··· DATA FOR THE TASK

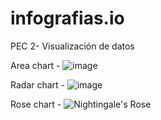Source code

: # infografias.io
PEC 2- Visualización de datos

Area chart - 
![image](https://github.com/AntoniArla97/infografias.io/assets/63235931/326809c0-675c-4056-a62e-3018534c7144)

Radar chart -
![image](https://github.com/AntoniArla97/infografias.io/assets/63235931/0a697724-3788-41be-b084-b9e5a7fef496)


Rose chart -
![Nightingale's Rose](https://github.com/AntoniArla97/infografias.io/assets/63235931/4a08aaed-2496-47b0-8ffa-a7cb88c6cc26)
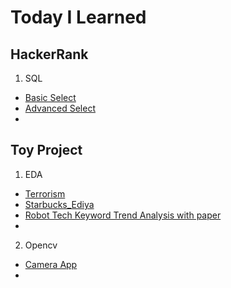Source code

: # Today I Learned

## HackerRank
1. SQL
  * [Basic Select](https://github.com/Skymind24/TIL/blob/0908b9e81c17523d0379e5f624ae850252e67bd9/HackerRank/SQL/1_Basic_Select.md)
  * [Advanced Select](https://github.com/Skymind24/TIL/blob/48240e31c89534375ca065249a391581bd87b56d/HackerRank/SQL/2_Advanced_Select.md)
  * []()

## Toy Project
1. EDA
  * [Terrorism](https://github.com/Skymind24/TIL/blob/01b42b6f113283439c5e3f2e3b51ab757b15c57d/Toy%20Project/EDA/EDA_1_terrorism.ipynb)
  * [Starbucks_Ediya](https://github.com/Skymind24/TIL/blob/01b42b6f113283439c5e3f2e3b51ab757b15c57d/Toy%20Project/EDA/EDA_SQL_1_starbucks_ediya.ipynb)
  * [Robot Tech Keyword Trend Analysis with paper](https://github.com/Skymind24/TIL/blob/f0a4917b1979a0ca5b1be0d9c262efe1ac2cb703/Toy%20Project/EDA/EDA_SQL_2_robot_keyword_trend_analysis.md)
  * 

2. Opencv
  * [Camera App](https://github.com/Skymind24/TIL/blob/01b42b6f113283439c5e3f2e3b51ab757b15c57d/Toy%20Project/Opencv/Opencv_1_create_camera_app.py)
  * []()
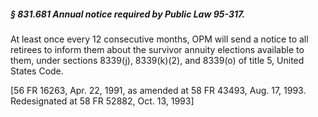 ##### § 831.681 Annual notice required by Public Law 95-317. #####

At least once every 12 consecutive months, OPM will send a notice to all retirees to inform them about the survivor annuity elections available to them, under sections 8339(j), 8339(k)(2), and 8339(o) of title 5, United States Code.

[56 FR 16263, Apr. 22, 1991, as amended at 58 FR 43493, Aug. 17, 1993. Redesignated at 58 FR 52882, Oct. 13, 1993]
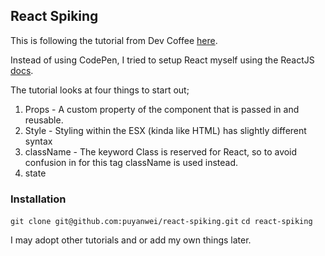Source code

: ## React Spiking

This is following the tutorial from Dev Coffee [here](https://youtu.be/ZnRFerIP8aA).

Instead of using CodePen, I tried to setup React myself using the ReactJS [docs](https://github.com/facebook/create-react-app).

The tutorial looks at four things to start out;

1. Props - A custom property of the component that is passed in and reusable.
2. Style - Styling within the ESX (kinda like HTML) has slightly different syntax
3. className - The keyword Class is reserved for React, so to avoid confusion in for this tag className is used instead.
4. state

### Installation

`git clone git@github.com:puyanwei/react-spiking.git`
`cd react-spiking`

I may adopt other tutorials and or add my own things later.
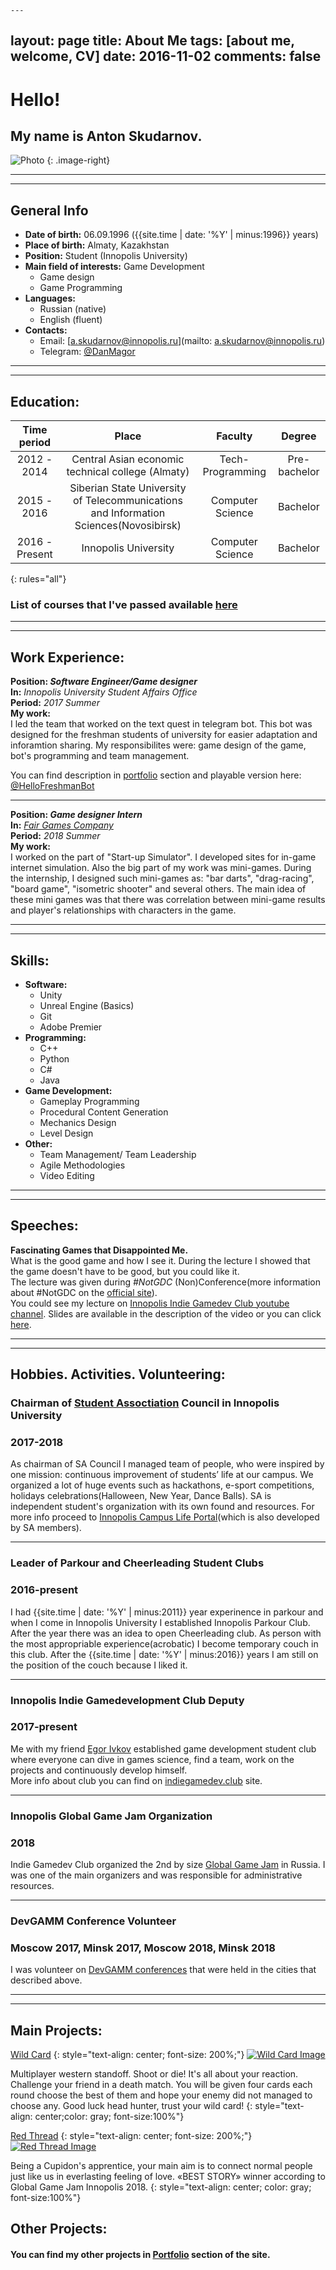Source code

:     ---
layout: page
title: About Me
tags: [about me, welcome, CV]
date: 2016-11-02
comments: false
--- 
# Hello!
## My name is Anton Skudarnov.

![Photo]({{site.url}}/files/profilePhoto.png)
{: .image-right}

---
---

## General Info

* **Date of birth:** 06.09.1996 ({{site.time | date: '%Y' | minus:1996}}  years)
* **Place of birth:** Almaty, Kazakhstan
* **Position:** Student (Innopolis University)
* **Main field of interests:** Game Development  
  * Game design
  * Game Programming
* **Languages:**
    * Russian (native)
    * English (fluent)
* **Contacts:**
  * Email: [a.skudarnov@innopolis.ru](mailto: a.skudarnov@innopolis.ru)
  * Telegram: [@DanMagor](https://t.me/DanMagor)

---
---

## Education:

|Time period|Place|Faculty|Degree|
|:---:|:---:|:---:| :---:|
|2012 - 2014|Central Asian economic technical college (Almaty)|Tech-Programming | Pre-bachelor|
| 2015 - 2016| Siberian State University of Telecommunications and Information Sciences(Novosibirsk)|Computer Science|Bachelor|
|2016 - Present|Innopolis University|Computer Science|Bachelor|
{: rules="all"}
### List of courses that I've passed available [here]({{site.url}}/files/Courses.pdf)

---
---
## Work Experience:

**Position: _Software Engineer/Game designer_**   
**In:** _Innopolis University Student Affairs Office_   
**Period:** *2017 Summer*   
**My work:**  
I led the team that worked on the text quest in telegram bot. This bot was designed for the freshman students of university for easier adaptation and inforamtion sharing. My responsibilites were: game design of the game, bot's programming and team management.      

You can find description in [portfolio]({{site.url}}/hello-freshman) section and playable version here: [@HelloFreshmanBot](http://t.me/HelloFreshmanBot)

---  

**Position: _Game designer Intern_**   
**In:** [_Fair Games Company_](http://fairgames.studio/)   
**Period:** *2018 Summer*   
**My work:**   
I worked on the part of "Start-up Simulator". I developed sites for in-game internet simulation. Also the big part of my work was mini-games. During the internship, I designed such mini-games as: "bar darts", "drag-racing", "board game", "isometric shooter" and several others. The main idea of these mini games was that there was correlation between mini-game results and player's relationships with characters in the game. 

---
---
## Skills:
* **Software:**
    * Unity
    * Unreal Engine (Basics) 
    * Git
    * Adobe Premier
* **Programming:**
    * C++
    * Python
    * C#
    * Java
* **Game Development:**
    * Gameplay Programming
    * Procedural Content Generation
    * Mechanics Design
    * Level Design
* **Other:**
    * Team Management/ Team Leadership
    * Agile Methodologies
    * Video Editing

---
---

## Speeches:

**Fascinating Games that Disappointed Me.**  
What is the good game and how I see it. During the lecture I showed that the game doesn't have to be good, but you could like it.   
The lecture was given during _#NotGDC_ (Non)Conference(more information about #NotGDC on the [official site](http://www.notgdc.fun/)).  
You could see my lecture on [Innopolis Indie Gamedev Club youtube channel](https://youtu.be/lUOLaEzO6MU?t=2210). Slides are available in the description of the video or you can click [here](https://docs.google.com/presentation/d/19ykQuon_I1efkKDU2hOBaWUnW3FcLmcmLp64fajr3JI/edit?usp=sharing).



---
---
## Hobbies. Activities. Volunteering:
### Chairman of [Student Assoctiation](http://campuslife.innopolis.ru/main) Council in Innopolis University
### 2017-2018
As chairman of SA Council I managed team of people, who were inspired by one mission: continuous improvement of students’ life at our campus. We organized a lot of huge events such as hackathons, e-sport competitions, holidays celebrations(Halloween, New Year, Dance Balls). SA is independent student's organization with its own found and resources. For more info proceed to [Innopolis Campus Life Portal](http://campuslife.innopolis.ru/main)(which is also developed by SA members).

---

### Leader of Parkour and Cheerleading Student Clubs
### 2016-present
I had {{site.time | date: '%Y' | minus:2011}} year experinence in parkour and when I come in Innopolis University I established Innopolis Parkour Club. After the year there was an idea to open Cheerleading club. As person with the most appropriable experience(acrobatic) I become temporary couch in this club. After the {{site.time | date: '%Y' | minus:2016}} years I am still on the position of the couch because I liked it.

---

### Innopolis Indie Gamedevelopment Club Deputy
### 2017-present
Me with my friend [Egor Ivkov](http://ivkov.me/) established game development student club where everyone can dive in games science, find a team, work on the projects and continuously develop himself.   
More info about club you can find on [indiegamedev.club](http://www.indiegamedev.club/) site.

---

### Innopolis Global Game Jam Organization
### 2018
Indie Gamedev Club organized the 2nd by size [Global Game Jam](https://globalgamejam.org/2019/jam-sites/innopolis-university) in Russia. I was one of the main organizers and was responsible for administrative resources.  

---

### DevGAMM Conference Volunteer
### Moscow 2017, Minsk 2017, Moscow 2018, Minsk 2018
I was volunteer on [DevGAMM conferences](https://devgamm.com/) that were held in the cities that described above.

---
---

## Main Projects:   

[Wild Card]({{site.url}}/wild-card/)
{: style="text-align: center; font-size: 200%;"}
[![Wild Card Image]({{site.url}}/files/portfolio/Wild_Card/main_screen.png)]({{site.url}}/wild-card/)   

Multiplayer western standoff. Shoot or die! It's all about your reaction. Challenge your friend in a death match. You will be given four cards each round choose the best of them and hope your enemy did not managed to choose any. Good luck head hunter, trust your wild card!
{: style="text-align: center;color: gray; font-size:100%"}


[Red Thread]({{site.url}}/red-thread/)
{: style="text-align: center; font-size: 200%;"}
[![Red Thread Image]({{site.url}}/files/portfolio/Red_Thread/main_screen.png)]({{site.url}}/red-thread/)   

Being a Cupidon's apprentice, your main aim is to connect normal people just like us in everlasting feeling of love. «BEST STORY» winner according to Global Game Jam Innopolis 2018.
{: style="text-align: center; color: gray; font-size:100%"}

## Other Projects:
#### You can find my other projects in [Portfolio]({{site.url}}/portfolio) section of the site.

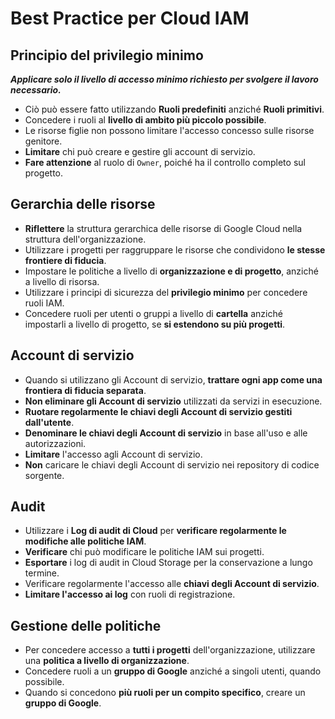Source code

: # Best Practice per Cloud IAM

## Principio del privilegio minimo

***Applicare solo il livello di accesso minimo richiesto per svolgere il lavoro necessario.***

- Ciò può essere fatto utilizzando **Ruoli predefiniti** anziché **Ruoli primitivi**.
- Concedere i ruoli al **livello di ambito più piccolo possibile**.
- Le risorse figlie non possono limitare l'accesso concesso sulle risorse genitore.
- **Limitare** chi può creare e gestire gli account di servizio.
- **Fare attenzione** al ruolo di `Owner`, poiché ha il controllo completo sul progetto.

## Gerarchia delle risorse

- **Riflettere** la struttura gerarchica delle risorse di Google Cloud nella struttura dell'organizzazione.
- Utilizzare i progetti per raggruppare le risorse che condividono **le stesse frontiere di fiducia**.
- Impostare le politiche a livello di **organizzazione e di progetto**, anziché a livello di risorsa.
- Utilizzare i principi di sicurezza del **privilegio minimo** per concedere ruoli IAM.
- Concedere ruoli per utenti o gruppi a livello di **cartella** anziché impostarli a livello di progetto, se **si estendono su più progetti**.

## Account di servizio

- Quando si utilizzano gli Account di servizio, **trattare ogni app come una frontiera di fiducia separata**.
- **Non eliminare gli Account di servizio** utilizzati da servizi in esecuzione.
- **Ruotare regolarmente le chiavi degli Account di servizio gestiti dall'utente**.
- **Denominare le chiavi degli Account di servizio** in base all'uso e alle autorizzazioni.
- **Limitare** l'accesso agli Account di servizio.
- **Non** caricare le chiavi degli Account di servizio nei repository di codice sorgente.

## Audit

- Utilizzare i **Log di audit di Cloud** per **verificare regolarmente le modifiche alle politiche IAM**.
- **Verificare** chi può modificare le politiche IAM sui progetti.
- **Esportare** i log di audit in Cloud Storage per la conservazione a lungo termine.
- Verificare regolarmente l'accesso alle **chiavi degli Account di servizio**.
- **Limitare l'accesso ai log** con ruoli di registrazione.

## Gestione delle politiche

- Per concedere accesso a **tutti i progetti** dell'organizzazione, utilizzare una **politica a livello di organizzazione**.
- Concedere ruoli a un **gruppo di Google** anziché a singoli utenti, quando possibile.
- Quando si concedono **più ruoli per un compito specifico**, creare un **gruppo di Google**.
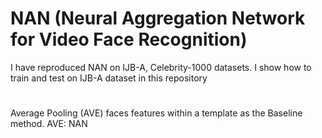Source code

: # NAN (Neural Aggregation Network for Video Face Recognition)

I have reproduced NAN on IJB-A, Celebrity-1000 datasets. I show how to train and test on IJB-A dataset in this repository 

# 
Average Pooling (AVE) faces features within a template as the Baseline method.
AVE: 
NAN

······

Read the data above. Pull out each line in which the string "delle" appears.

## Gerarchia delle risorse
- **Riflettere** la struttura gerarchica delle risorse di Google Cloud nella struttura dell'organizzazione.
## Gestione delle politiche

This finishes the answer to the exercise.